"Lady Honoria," replied Mrs Delvile, with a sarcastic smile, "the next tale of scandal you oblige me to hear, I will insist for your punishment that you shall read one of Mr Newbury's little books! there are twenty of them that will explain this matter to you, and such reading will at least employ your time as usefully as such tales!"

"Well, ma'am," said Lady Honoria, "I don't know whether you are laughing at me or not, but really I concluded Mr Mortimer only chose to amuse himself in a tête-à-tête with Miss Beverley."

"He was not with Miss Beverley," cried Mrs Delvile with quickness; "she was alone,--I saw her myself the moment she came in."

"Yes, ma'am,--but not then,-he was gone;"--said Cecilia, endeavouring, but not very successfully, to speak with composure.

"I had the honour," cried Delvile, making, with equal success, the same attempt, "to wait upon Miss Beverley to the little gate; and I was then returning to Lady Honoria when I met her ladyship just coming in."

"Very extraordinary, Mortimer," said Mr Delvile, staring, "to attend Lady Honoria the last!"

"Don't be angry in earnest, Sir," cried Lady Honoria, gaily, "for I did not mean to turn tell-tale."

Here the subject was dropt: greatly to the joy both of Delvile and Cecilia, who mutually exerted themselves in talking upon what next was started, in order to prevent its being recurred to again.

That fear, however, over, Delvile said little more; sadness hung heavily on his mind; he was absent, disturbed, uneasy; yet he endeavoured no longer to avoid Cecilia; on the contrary, when she arose to quit the room, he looked evidently disappointed.

The ladies' colds kept them at home all the evening, and Delvile, for the first time since their arrival at the castle, joined them at tea: nor when it was over, did he as usual retire; he loitered, pretended to be caught by a new pamphlet, and looked as anxiously eager to speak with Cecilia, as he had hitherto appeared to shun her.

With new emotion and fresh distress Cecilia perceived this change; what he might have to say she could not conjecture, but all that foreran his communication convinced her it was nothing she could wish; and much as she had desired some explanation of his designs, when the long-expected moment seemed arriving, prognostications the most cruel of the event, repressed her impatience, and deadened her curiosity.

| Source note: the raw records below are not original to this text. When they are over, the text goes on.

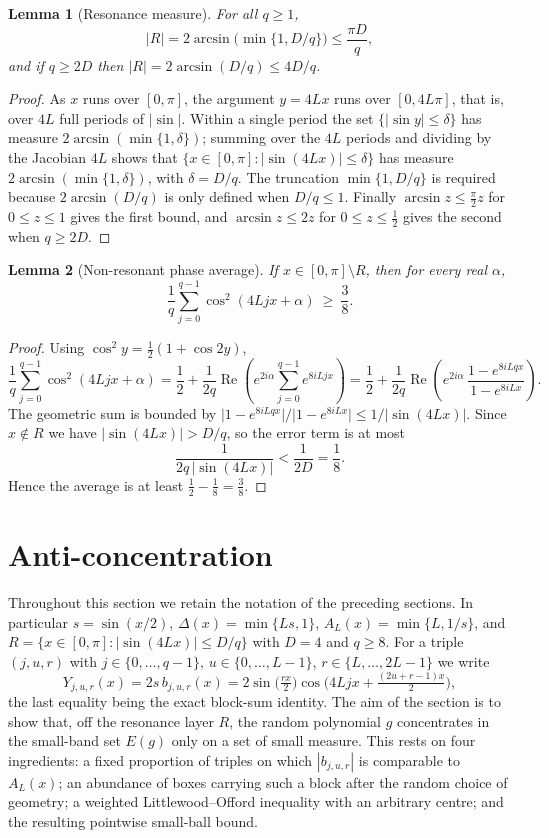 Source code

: \documentclass[11pt,reqno]{amsart}
\theoremstyle{plain}
\newtheorem{lemma}{Lemma}
\theoremstyle{definition}
\theoremstyle{remark}
\begin{document}
\begin{lemma}[Resonance measure]\label{lem:res-measure}
For all $q\ge 1$,
\[
|R|=2\arcsin\bigl(\min\{1,D/q\}\bigr)\le \frac{\pi D}{q},
\]
and if $q\ge 2D$ then $|R|=2\arcsin(D/q)\le 4D/q$.
\end{lemma}

\begin{proof}
As $x$ runs over $[0,\pi]$, the argument $y=4Lx$ runs over $[0,4L\pi]$, that is, over $4L$ full periods of $|\sin|$. Within a single period the set $\{|\sin y|\le\delta\}$ has measure $2\arcsin(\min\{1,\delta\})$; summing over the $4L$ periods and dividing by the Jacobian $4L$ shows that $\{x\in[0,\pi]:|\sin(4Lx)|\le\delta\}$ has measure $2\arcsin(\min\{1,\delta\})$, with $\delta=D/q$. The truncation $\min\{1,D/q\}$ is required because $2\arcsin(D/q)$ is only defined when $D/q\le 1$. Finally $\arcsin z\le\tfrac{\pi}{2}z$ for $0\le z\le 1$ gives the first bound, and $\arcsin z\le 2z$ for $0\le z\le\tfrac12$ gives the second when $q\ge 2D$.
\end{proof}

\begin{lemma}[Non-resonant phase average]\label{lem:phase-average}
If $x\in[0,\pi]\setminus R$, then for every real $\alpha$,
\[
\frac{1}{q}\sum_{j=0}^{q-1}\cos^2(4Ljx+\alpha)\ \ge\ \frac{3}{8}.
\]
\end{lemma}

\begin{proof}
Using $\cos^2 y=\tfrac12(1+\cos 2y)$,
\[
\frac{1}{q}\sum_{j=0}^{q-1}\cos^2(4Ljx+\alpha)
=\frac12+\frac{1}{2q}\operatorname{Re}\!\left(e^{2i\alpha}\sum_{j=0}^{q-1}e^{8iLjx}\right)
=\frac12+\frac{1}{2q}\operatorname{Re}\!\left(e^{2i\alpha}\,\frac{1-e^{8iLqx}}{1-e^{8iLx}}\right).
\]
The geometric sum is bounded by $\bigl|1-e^{8iLqx}\bigr|/\bigl|1-e^{8iLx}\bigr|\le 1/|\sin(4Lx)|$. Since $x\notin R$ we have $|\sin(4Lx)|>D/q$, so the error term is at most
\[
\frac{1}{2q\,|\sin(4Lx)|}<\frac{1}{2D}=\frac18.
\]
Hence the average is at least $\tfrac12-\tfrac18=\tfrac38$.
\end{proof}

\section{Anti-concentration}

Throughout this section we retain the notation of the preceding sections. In particular $s=\sin(x/2)$, $\Delta(x)=\min\{Ls,1\}$, $A_L(x)=\min\{L,1/s\}$, and $R=\{x\in[0,\pi]:|\sin(4Lx)|\le D/q\}$ with $D=4$ and $q\ge 8$. For a triple $(j,u,r)$ with $j\in\{0,\dots,q-1\}$, $u\in\{0,\dots,L-1\}$, $r\in\{L,\dots,2L-1\}$ we write
\[
Y_{j,u,r}(x)=2s\,b_{j,u,r}(x)=2\sin\!\Big(\tfrac{rx}{2}\Big)\cos\!\Big(4Ljx+\tfrac{(2u+r-1)x}{2}\Big),
\]
the last equality being the exact block-sum identity. The aim of the section is to show that, off the resonance layer $R$, the random polynomial $g$ concentrates in the small-band set $E(g)$ only on a set of small measure. This rests on four ingredients: a fixed proportion of triples on which $|b_{j,u,r}|$ is comparable to $A_L(x)$; an abundance of boxes carrying such a block after the random choice of geometry; a weighted Littlewood--Offord inequality with an arbitrary centre; and the resulting pointwise small-ball bound.
\end{document}
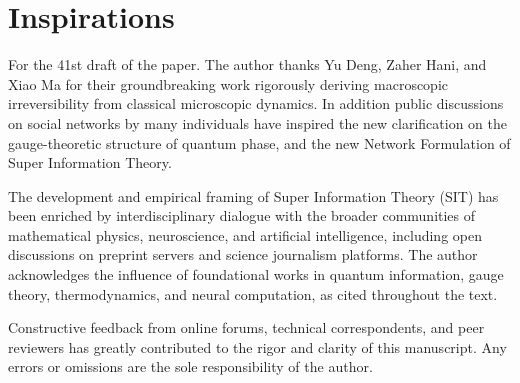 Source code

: \setcounter{subsection}{0}
\section*{Inspirations}
For the 41st draft of the paper. The author thanks Yu Deng, Zaher Hani, and Xiao Ma for their groundbreaking work rigorously deriving macroscopic irreversibility from classical microscopic dynamics. In addition public discussions on social networks by many individuals have inspired the new clarification on the gauge-theoretic structure of quantum phase, and the new Network Formulation of Super Information Theory. 

The development and empirical framing of Super Information Theory (SIT) has been enriched by interdisciplinary dialogue with the broader communities of mathematical physics, neuroscience, and artificial intelligence, including open discussions on preprint servers and science journalism platforms. The author acknowledges the influence of foundational works in quantum information, gauge theory, thermodynamics, and neural computation, as cited throughout the text.

Constructive feedback from online forums, technical correspondents, and peer reviewers has greatly contributed to the rigor and clarity of this manuscript. Any errors or omissions are the sole responsibility of the author.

She earnestly lamented her unfortunate residence in his house, where the adoration of every inhabitant, from his father to the lowest servant, had impressed her with the strongest belief of his general worthiness, and greatly, though imperceptibly, encreased her regard for him, since she had now not a doubt remaining but that some cruel, some fatal obstacle, prohibited their union.